── Data to use

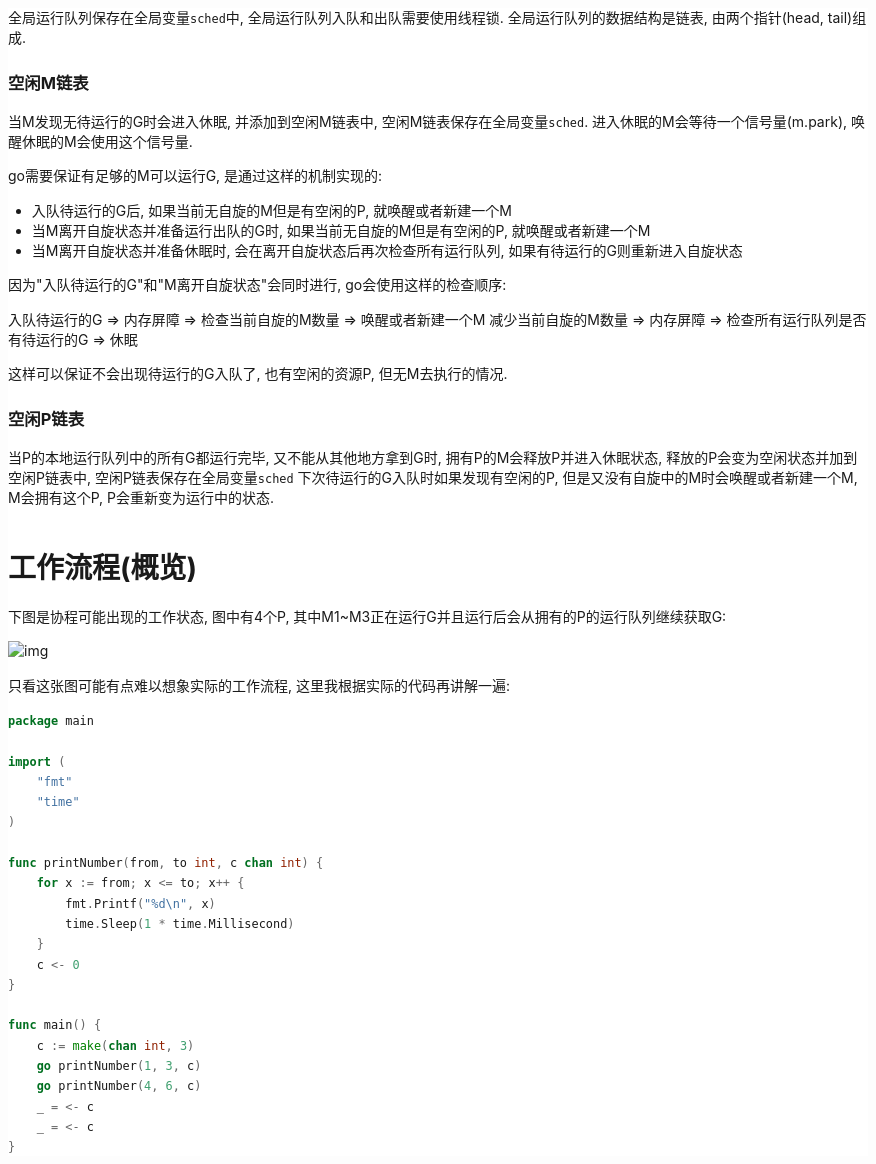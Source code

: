 全局运行队列保存在全局变量`sched`中, 全局运行队列入队和出队需要使用线程锁.
全局运行队列的数据结构是链表, 由两个指针(head, tail)组成.

### 空闲M链表

当M发现无待运行的G时会进入休眠, 并添加到空闲M链表中, 空闲M链表保存在全局变量`sched`.
进入休眠的M会等待一个信号量(m.park), 唤醒休眠的M会使用这个信号量.

go需要保证有足够的M可以运行G, 是通过这样的机制实现的:

- 入队待运行的G后, 如果当前无自旋的M但是有空闲的P, 就唤醒或者新建一个M
- 当M离开自旋状态并准备运行出队的G时, 如果当前无自旋的M但是有空闲的P, 就唤醒或者新建一个M
- 当M离开自旋状态并准备休眠时, 会在离开自旋状态后再次检查所有运行队列, 如果有待运行的G则重新进入自旋状态

因为"入队待运行的G"和"M离开自旋状态"会同时进行, go会使用这样的检查顺序:

入队待运行的G => 内存屏障 => 检查当前自旋的M数量 => 唤醒或者新建一个M
减少当前自旋的M数量 => 内存屏障 => 检查所有运行队列是否有待运行的G => 休眠

这样可以保证不会出现待运行的G入队了, 也有空闲的资源P, 但无M去执行的情况.

### 空闲P链表

当P的本地运行队列中的所有G都运行完毕, 又不能从其他地方拿到G时,
拥有P的M会释放P并进入休眠状态, 释放的P会变为空闲状态并加到空闲P链表中, 空闲P链表保存在全局变量`sched`
下次待运行的G入队时如果发现有空闲的P, 但是又没有自旋中的M时会唤醒或者新建一个M, M会拥有这个P, P会重新变为运行中的状态.

# 工作流程(概览)

下图是协程可能出现的工作状态, 图中有4个P, 其中M1~M3正在运行G并且运行后会从拥有的P的运行队列继续获取G:

![img](https://images2017.cnblogs.com/blog/881857/201711/881857-20171110171241372-2120016927.png)

只看这张图可能有点难以想象实际的工作流程, 这里我根据实际的代码再讲解一遍:

```go
package main

import (
	"fmt"
	"time"
)

func printNumber(from, to int, c chan int) {
	for x := from; x <= to; x++ {
		fmt.Printf("%d\n", x)
		time.Sleep(1 * time.Millisecond)
	}
	c <- 0
}

func main() {
	c := make(chan int, 3)
	go printNumber(1, 3, c)
	go printNumber(4, 6, c)
	_ = <- c
	_ = <- c
}
```
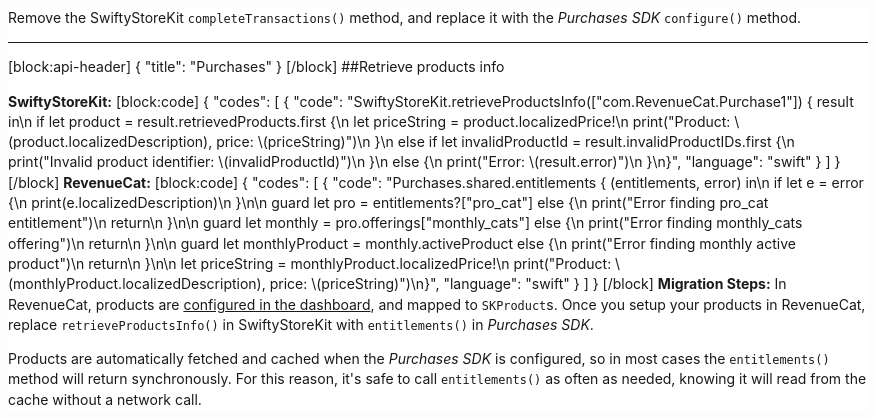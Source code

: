 Remove the SwiftyStoreKit `completeTransactions()` method, and replace it with the *Purchases SDK* `configure()` method.

-------------------------------------
[block:api-header]
{
  "title": "Purchases"
}
[/block]
##Retrieve products info

**SwiftyStoreKit:**
[block:code]
{
  "codes": [
    {
      "code": "SwiftyStoreKit.retrieveProductsInfo([\"com.RevenueCat.Purchase1\"]) { result in\n    if let product = result.retrievedProducts.first {\n        let priceString = product.localizedPrice!\n        print(\"Product: \\(product.localizedDescription), price: \\(priceString)\")\n    }\n    else if let invalidProductId = result.invalidProductIDs.first {\n        print(\"Invalid product identifier: \\(invalidProductId)\")\n    }\n    else {\n        print(\"Error: \\(result.error)\")\n    }\n}",
      "language": "swift"
    }
  ]
}
[/block]
**RevenueCat:**
[block:code]
{
  "codes": [
    {
      "code": "Purchases.shared.entitlements { (entitlements, error) in\n    if let e = error {\n        print(e.localizedDescription)\n    }\n\n    guard let pro = entitlements?[\"pro_cat\"] else {\n        print(\"Error finding pro_cat entitlement\")\n        return\n    }\n\n    guard let monthly = pro.offerings[\"monthly_cats\"] else {\n        print(\"Error finding monthly_cats offering\")\n        return\n    }\n\n    guard let monthlyProduct = monthly.activeProduct else {\n        print(\"Error finding monthly active product\")\n        return\n    }\n\n    let priceString = monthlyProduct.localizedPrice!\n    print(\"Product: \\(monthlyProduct.localizedDescription), price: \\(priceString)\")\n}",
      "language": "swift"
    }
  ]
}
[/block]
**Migration Steps:**
In RevenueCat, products are [configured in the dashboard](doc:entitlements), and mapped to `SKProduct`s. Once you setup your products in RevenueCat, replace `retrieveProductsInfo()` in SwiftyStoreKit with `entitlements()` in *Purchases SDK*.

Products are automatically fetched and cached when the *Purchases SDK* is configured, so in most cases the `entitlements()` method will return synchronously. For this reason, it's safe to call `entitlements()` as often as needed, knowing it will read from the cache without a network call.
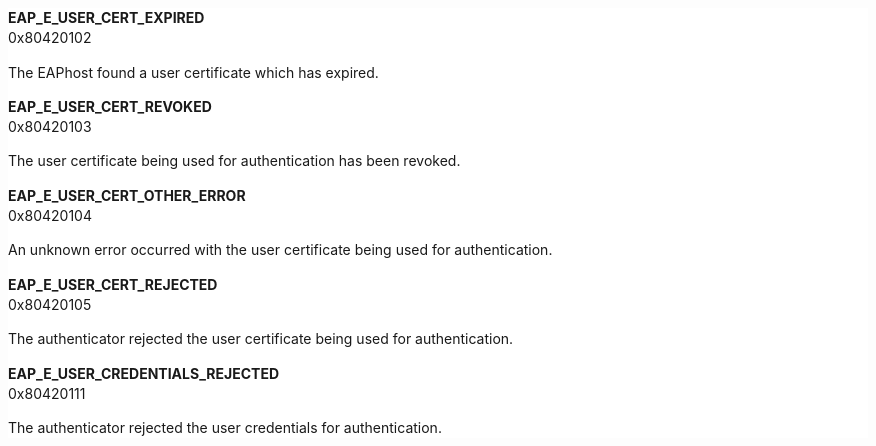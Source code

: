 </td>
</tr>
<tr>
<td width="40%"><a id="EAP_E_USER_CERT_EXPIRED"></a><a id="eap_e_user_cert_expired"></a><dl>
<dt><b>EAP_E_USER_CERT_EXPIRED</b></dt>
<dt>0x80420102</dt>
</dl>
</td>
<td width="60%">
The EAPhost found a user certificate which has expired.

</td>
</tr>
<tr>
<td width="40%"><a id="EAP_E_USER_CERT_REVOKED"></a><a id="eap_e_user_cert_revoked"></a><dl>
<dt><b>EAP_E_USER_CERT_REVOKED</b></dt>
<dt>0x80420103</dt>
</dl>
</td>
<td width="60%">
The user certificate being used for authentication has been revoked.

</td>
</tr>
<tr>
<td width="40%"><a id="EAP_E_USER_CERT_OTHER_ERROR"></a><a id="eap_e_user_cert_other_error"></a><dl>
<dt><b>EAP_E_USER_CERT_OTHER_ERROR</b></dt>
<dt>0x80420104</dt>
</dl>
</td>
<td width="60%">
An unknown error occurred with the user certificate being used for authentication.

</td>
</tr>
<tr>
<td width="40%"><a id="EAP_E_USER_CERT_REJECTED"></a><a id="eap_e_user_cert_rejected"></a><dl>
<dt><b>EAP_E_USER_CERT_REJECTED</b></dt>
<dt>0x80420105</dt>
</dl>
</td>
<td width="60%">
The authenticator rejected  the user certificate being used for authentication.

</td>
</tr>
<tr>
<td width="40%"><a id="EAP_E_USER_CREDENTIALS_REJECTED"></a><a id="eap_e_user_credentials_rejected"></a><dl>
<dt><b>EAP_E_USER_CREDENTIALS_REJECTED</b></dt>
<dt>0x80420111</dt>
</dl>
</td>
<td width="60%">
The authenticator rejected the user credentials for authentication.
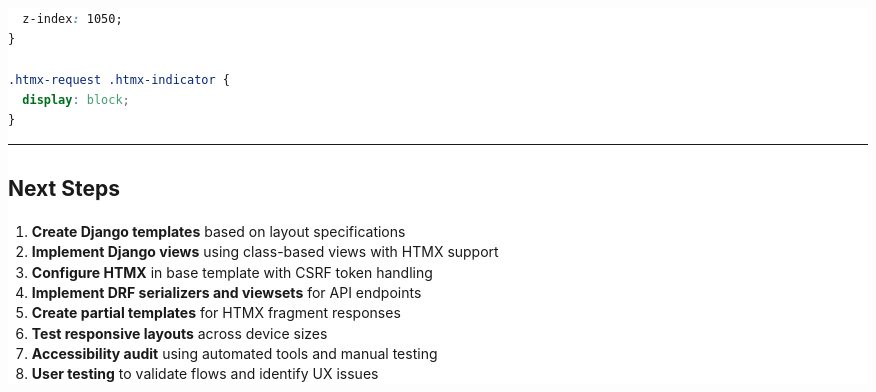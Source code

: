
 ```css
  z-index: 1050;
}

.htmx-request .htmx-indicator {
  display: block;
}
```

---

## Next Steps

1. **Create Django templates** based on layout specifications
2. **Implement Django views** using class-based views with HTMX support
3. **Configure HTMX** in base template with CSRF token handling
4. **Implement DRF serializers and viewsets** for API endpoints
5. **Create partial templates** for HTMX fragment responses
6. **Test responsive layouts** across device sizes
7. **Accessibility audit** using automated tools and manual testing
8. **User testing** to validate flows and identify UX issues
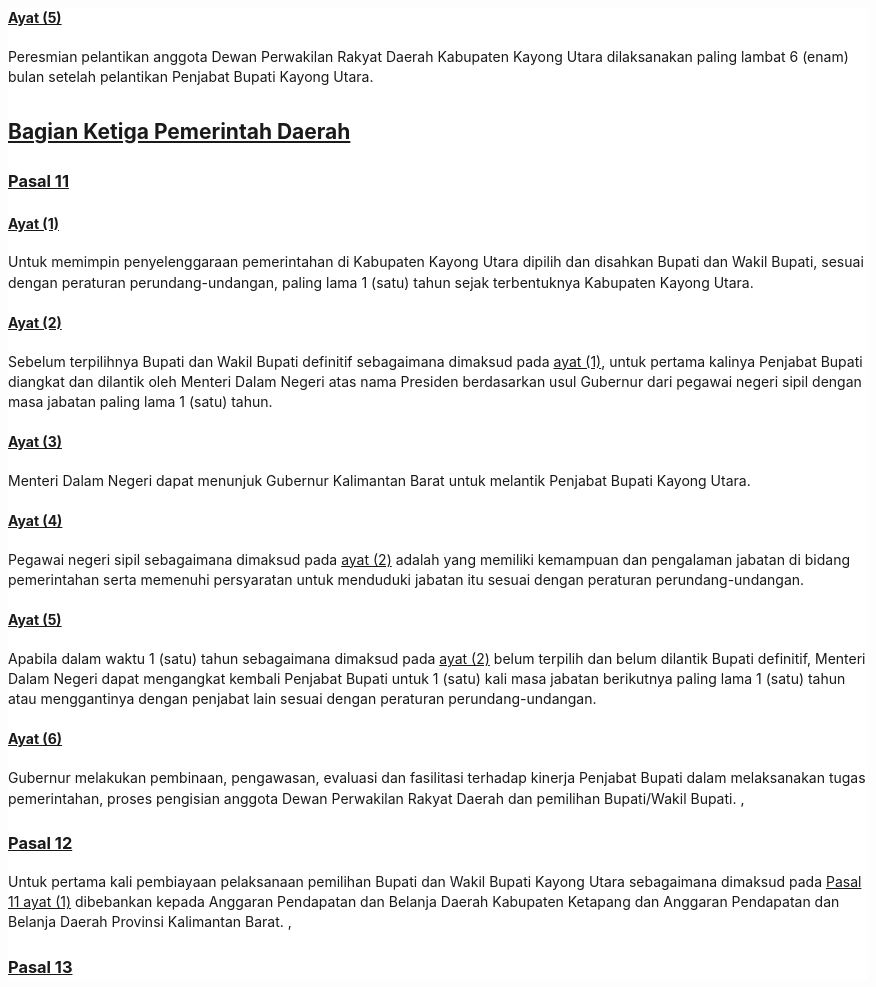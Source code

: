 #### [Ayat (5)](http://example.org/legal/peraturan/uu/2007/6/pasal/0010/versi/20070102/ayat/0005)
Peresmian pelantikan anggota Dewan Perwakilan Rakyat Daerah Kabupaten Kayong Utara dilaksanakan paling lambat 6 (enam) bulan setelah pelantikan Penjabat Bupati Kayong Utara.



## [Bagian Ketiga Pemerintah Daerah](http://example.org/legal/peraturan/uu/2007/6/bab/0004/bagian/0003)

### [Pasal 11](http://example.org/legal/peraturan/uu/2007/6/pasal/0011)

#### [Ayat (1)](http://example.org/legal/peraturan/uu/2007/6/pasal/0011/versi/20070102/ayat/0001)
Untuk memimpin penyelenggaraan pemerintahan di Kabupaten Kayong Utara dipilih dan disahkan Bupati dan Wakil Bupati, sesuai dengan peraturan perundang-undangan, paling lama 1 (satu) tahun sejak terbentuknya Kabupaten Kayong Utara.

#### [Ayat (2)](http://example.org/legal/peraturan/uu/2007/6/pasal/0011/versi/20070102/ayat/0002)
Sebelum terpilihnya Bupati dan Wakil Bupati definitif sebagaimana dimaksud pada [ayat (1)](http://example.org/legal/peraturan/uu/2007/6/pasal/0011/versi/20070102/ayat/0001), untuk pertama kalinya Penjabat Bupati diangkat dan dilantik oleh Menteri Dalam Negeri atas nama Presiden berdasarkan usul Gubernur dari pegawai negeri sipil dengan masa jabatan paling lama 1 (satu) tahun.

#### [Ayat (3)](http://example.org/legal/peraturan/uu/2007/6/pasal/0011/versi/20070102/ayat/0003)
Menteri Dalam Negeri dapat menunjuk Gubernur Kalimantan Barat untuk melantik Penjabat Bupati Kayong Utara.

#### [Ayat (4)](http://example.org/legal/peraturan/uu/2007/6/pasal/0011/versi/20070102/ayat/0004)
Pegawai negeri sipil sebagaimana dimaksud pada [ayat (2)](http://example.org/legal/peraturan/uu/2007/6/pasal/0011/versi/20070102/ayat/0002) adalah yang memiliki kemampuan dan pengalaman jabatan di bidang pemerintahan serta memenuhi persyaratan untuk menduduki jabatan itu sesuai dengan peraturan perundang-undangan.

#### [Ayat (5)](http://example.org/legal/peraturan/uu/2007/6/pasal/0011/versi/20070102/ayat/0005)
Apabila dalam waktu 1 (satu) tahun sebagaimana dimaksud pada [ayat (2)](http://example.org/legal/peraturan/uu/2007/6/pasal/0011/versi/20070102/ayat/0002) belum terpilih dan belum dilantik Bupati definitif, Menteri Dalam Negeri dapat mengangkat kembali Penjabat Bupati untuk 1 (satu) kali masa jabatan berikutnya paling lama 1 (satu) tahun atau menggantinya dengan penjabat lain sesuai dengan peraturan perundang-undangan.

#### [Ayat (6)](http://example.org/legal/peraturan/uu/2007/6/pasal/0011/versi/20070102/ayat/0006)
Gubernur melakukan pembinaan, pengawasan, evaluasi dan fasilitasi terhadap kinerja Penjabat Bupati dalam melaksanakan tugas pemerintahan, proses pengisian anggota Dewan Perwakilan Rakyat Daerah dan pemilihan Bupati/Wakil Bupati.
,
### [Pasal 12](http://example.org/legal/peraturan/uu/2007/6/pasal/0012)
Untuk pertama kali pembiayaan pelaksanaan pemilihan Bupati dan Wakil Bupati Kayong Utara sebagaimana dimaksud pada [Pasal 11 ayat (1)](http://example.org/legal/peraturan/uu/2007/6/pasal/0012/versi/20070102/ayat/0001) dibebankan kepada Anggaran Pendapatan dan Belanja Daerah Kabupaten Ketapang dan Anggaran Pendapatan dan Belanja Daerah Provinsi Kalimantan Barat.
,
### [Pasal 13](http://example.org/legal/peraturan/uu/2007/6/pasal/0013)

────

Directions:
From the records given above, copy all lines containing "sebagaimana".

Task output:
Sebelum terpilihnya Bupati dan Wakil Bupati definitif sebagaimana dimaksud pada [ayat (1)](http://example.org/legal/peraturan/uu/2007/6/pasal/0011/versi/20070102/ayat/0001), untuk pertama kalinya Penjabat Bupati diangkat dan dilantik oleh Menteri Dalam Negeri atas nama Presiden berdasarkan usul Gubernur dari pegawai negeri sipil dengan masa jabatan paling lama 1 (satu) tahun.
Pegawai negeri sipil sebagaimana dimaksud pada [ayat (2)](http://example.org/legal/peraturan/uu/2007/6/pasal/0011/versi/20070102/ayat/0002) adalah yang memiliki kemampuan dan pengalaman jabatan di bidang pemerintahan serta memenuhi persyaratan untuk menduduki jabatan itu sesuai dengan peraturan perundang-undangan.
Apabila dalam waktu 1 (satu) tahun sebagaimana dimaksud pada [ayat (2)](http://example.org/legal/peraturan/uu/2007/6/pasal/0011/versi/20070102/ayat/0002) belum terpilih dan belum dilantik Bupati definitif, Menteri Dalam Negeri dapat mengangkat kembali Penjabat Bupati untuk 1 (satu) kali masa jabatan berikutnya paling lama 1 (satu) tahun atau menggantinya dengan penjabat lain sesuai dengan peraturan perundang-undangan.
Untuk pertama kali pembiayaan pelaksanaan pemilihan Bupati dan Wakil Bupati Kayong Utara sebagaimana dimaksud pada [Pasal 11 ayat (1)](http://example.org/legal/peraturan/uu/2007/6/pasal/0012/versi/20070102/ayat/0001) dibebankan kepada Anggaran Pendapatan dan Belanja Daerah Kabupaten Ketapang dan Anggaran Pendapatan dan Belanja Daerah Provinsi Kalimantan Barat.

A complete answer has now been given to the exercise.